Оглянулся — Оксана. В легоньком платьишке и парусиновых туфельках топчется на дороге. Ему стало больно, что он сыт и одет, а человек, который жертвовал для него всем, чем мог, бегает на морозе в летних туфельках. И, наверное, голодает. Со времени их последней встречи лицо ее еще больше вытянулось и стало призрачно-бледным.
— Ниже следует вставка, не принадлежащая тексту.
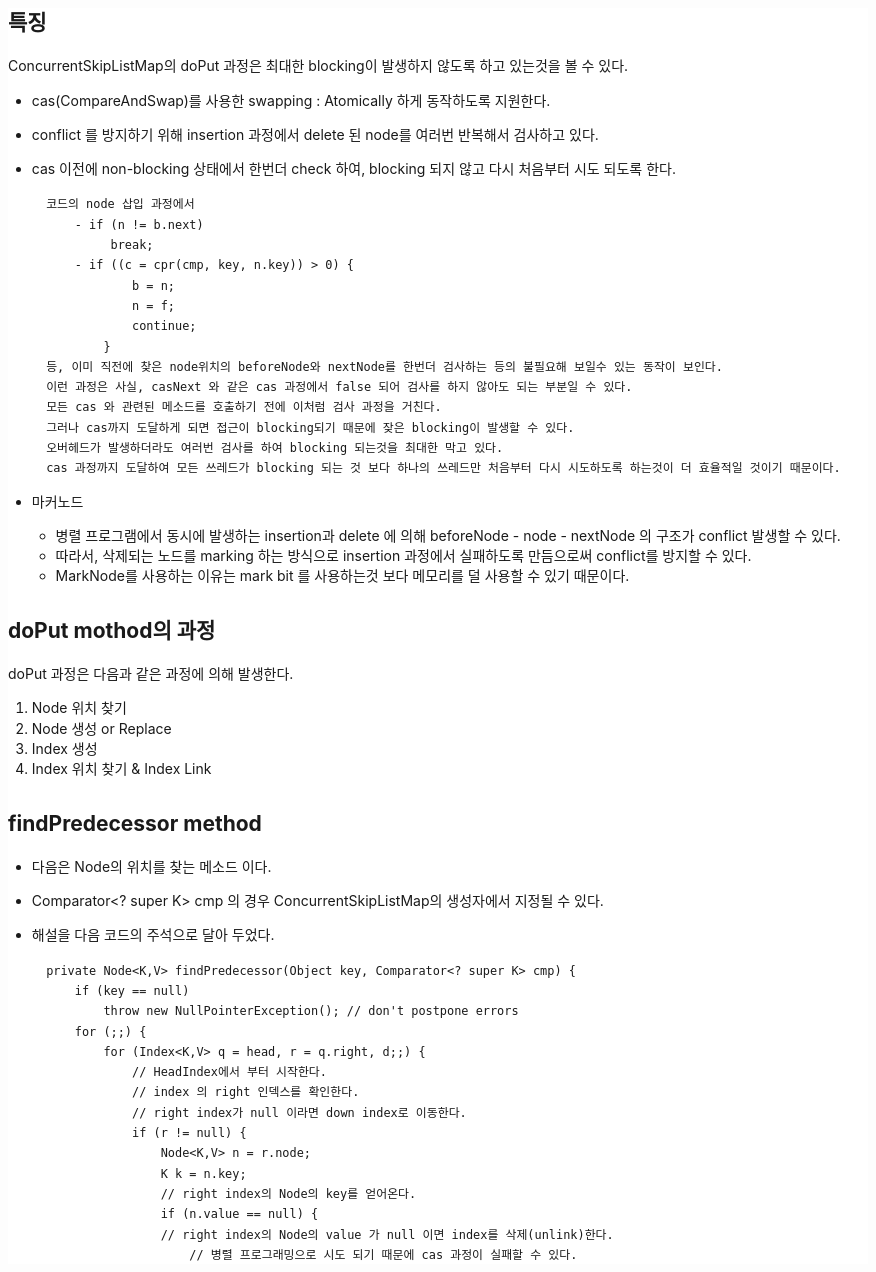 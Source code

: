 
특징
---------------- 
ConcurrentSkipListMap의 doPut 과정은 최대한 blocking이 발생하지 않도록 하고 있는것을 볼 수 있다.

* cas(CompareAndSwap)를 사용한 swapping : Atomically 하게 동작하도록 지원한다.
* conflict 를 방지하기 위해 insertion 과정에서 delete 된 node를 여러번 반복해서 검사하고 있다. 
* cas 이전에 non-blocking 상태에서 한번더 check 하여, blocking 되지 않고 다시 처음부터 시도 되도록 한다.


		코드의 node 삽입 과정에서 
			- if (n != b.next) 
				 break;
			- if ((c = cpr(cmp, key, n.key)) > 0) {
					b = n;
					n = f;
					continue;
				}
		등, 이미 직전에 찾은 node위치의 beforeNode와 nextNode를 한번더 검사하는 등의 불필요해 보일수 있는 동작이 보인다.
		이런 과정은 사실, casNext 와 같은 cas 과정에서 false 되어 검사를 하지 않아도 되는 부분일 수 있다.
		모든 cas 와 관련된 메소드를 호출하기 전에 이처럼 검사 과정을 거친다.
		그러나 cas까지 도달하게 되면 접근이 blocking되기 때문에 잦은 blocking이 발생할 수 있다. 
		오버헤드가 발생하더라도 여러번 검사를 하여 blocking 되는것을 최대한 막고 있다.
		cas 과정까지 도달하여 모든 쓰레드가 blocking 되는 것 보다 하나의 쓰레드만 처음부터 다시 시도하도록 하는것이 더 효율적일 것이기 때문이다.
	

* 마커노드 


	- 병렬 프로그램에서 동시에 발생하는 insertion과 delete 에 의해 beforeNode - node - nextNode 의 구조가 conflict 발생할 수 있다.
	- 따라서, 삭제되는 노드를 marking 하는 방식으로 insertion 과정에서 실패하도록 만듬으로써 conflict를 방지할 수 있다.
	- MarkNode를 사용하는 이유는 mark bit 를 사용하는것 보다 메모리를 덜 사용할 수 있기 때문이다.





doPut mothod의 과정
---------------- 

doPut 과정은 다음과 같은 과정에 의해 발생한다.

1) Node 위치 찾기<br>
2) Node 생성 or  Replace<br>
3) Index 생성 <br>
4) Index 위치 찾기 & Index Link<br>



findPredecessor method
---------------- 

* 다음은 Node의 위치를 찾는 메소드 이다.
* Comparator<? super K> cmp 의 경우 ConcurrentSkipListMap의 생성자에서 지정될 수 있다.
* 해설을 다음 코드의 주석으로 달아 두었다.


		private Node<K,V> findPredecessor(Object key, Comparator<? super K> cmp) {
			if (key == null)
				throw new NullPointerException(); // don't postpone errors
			for (;;) {
				for (Index<K,V> q = head, r = q.right, d;;) {
					// HeadIndex에서 부터 시작한다.
					// index 의 right 인덱스를 확인한다.
					// right index가 null 이라면 down index로 이동한다.
					if (r != null) {  
						Node<K,V> n = r.node;
						K k = n.key; 
						// right index의 Node의 key를 얻어온다.
						if (n.value == null) { 
						// right index의 Node의 value 가 null 이면 index를 삭제(unlink)한다.
							// 병렬 프로그래밍으로 시도 되기 때문에 cas 과정이 실패할 수 있다.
Быстро сбежал вниз. Схватил ее руки: пальцы как ледяные. Кажется, слегка сожми — переломятся. Не говоря ни слова, вынул из кармана связанные еще матерью рукавички и неумело стал натягивать их на девичьи руки.
— Как ты тут очутилась?
— Отгадай. Впрочем, скажу: в мединституте была.
— В мединституте? Зачем?
— Документы сдала. Не хотела тебе об том говорить, пока не сдам вступительные экзамены, а вот видишь… — Она заглянула ему в лицо, видимо надеясь найти поддержку и понимание. — Знаешь, почему я так поступила? Не хочу на них работать. С какой стати я буду с утра до вечера перешивать железнодорожное полотно?.. Чтобы они могли бесперебойно снабжать фронт снарядами? Да пусть руки отсохнут у тех, кто будет им помогать! Вот почему и сдала документы в мединститут.
— Правильно поступила.
— Понимаешь, все мы сговорились бросить работу. Часть наших пошла уже в Саливонки на сахарозавод, другие разбежались по селам. Я перебралась к Явдохе, чтобы силой не заставили…
— Когда вступительные экзамены?
— Через неделю. После Нового года, говорят, занятия начнутся. У меня к тебе просьба: дай мне на время твои учебники. Может, хоть что-нибудь успею прочитать.
— Ничего я тебе не дам.
Молнии сверкнули в глазах Оксаны.
— Не дашь?
— Нет, не дам, даже не надейся, — подтвердил Олесь так же серьезно. — Ты просто будешь готовиться в моей комнате. Да, сегодня же ты переберешься к нам. Навсегда.
То ли от этих слов, то ли от холода Оксана вздрогнула и зябко поежилась.
— Что это ты выдумал? Что ты выдумал?
— Какие выдумки? Я уже давно собирался сказать тебе… Да не мастак я говорить красиво. Ты уж прости. Но красивые слова я еще непременно скажу. Потом когда-нибудь скажу…
Он взял ее под руку, и она покорно пошла рядом. Пошла ошеломленная, поникшая, с низко опущенной головой. Уже на углу обернулась, наверное, чтобы лучше запомнить место, где услышала самые дорогие за всю ее жизнь слова. Но различить это место сквозь мутную завесу, внезапно опустившуюся на глаза, так и не смогла. И все еще не могла поверить в свое горькое счастье, которое так неожиданно настигло ее среди омертвевшей, заснеженной улицы у Золотых ворот. Сколько мечтала, как ждала она этого дня, а вот когда он наконец наступил — поверить не могла. А что, если это только сон, скоропреходящий мираж?..
Оскорбительно короток был их путь в паре. Уже возле бульвара Шевченко его пересекла многосотенная колонна, окруженная вооруженными всадниками-эсэсовцами. Заложники!
— За что их?
— Наверное, за поджог Думской, — слова Оксаны прозвучали жестко и сухо. — В Бабий яр гонят…
Утром в магазине для фольксдойчей, где Химчуки с недавнего времени стали получать продукты, Олесь тоже слышал краешком уха, что минувшей ночью подпольщики сожгли здание бывшего обкома партии, но не поверил этому. Какой смысл жечь пустое помещение? Разве только затем, чтобы уничтожить гигантскую карту, уже неделю красовавшуюся на его стенах?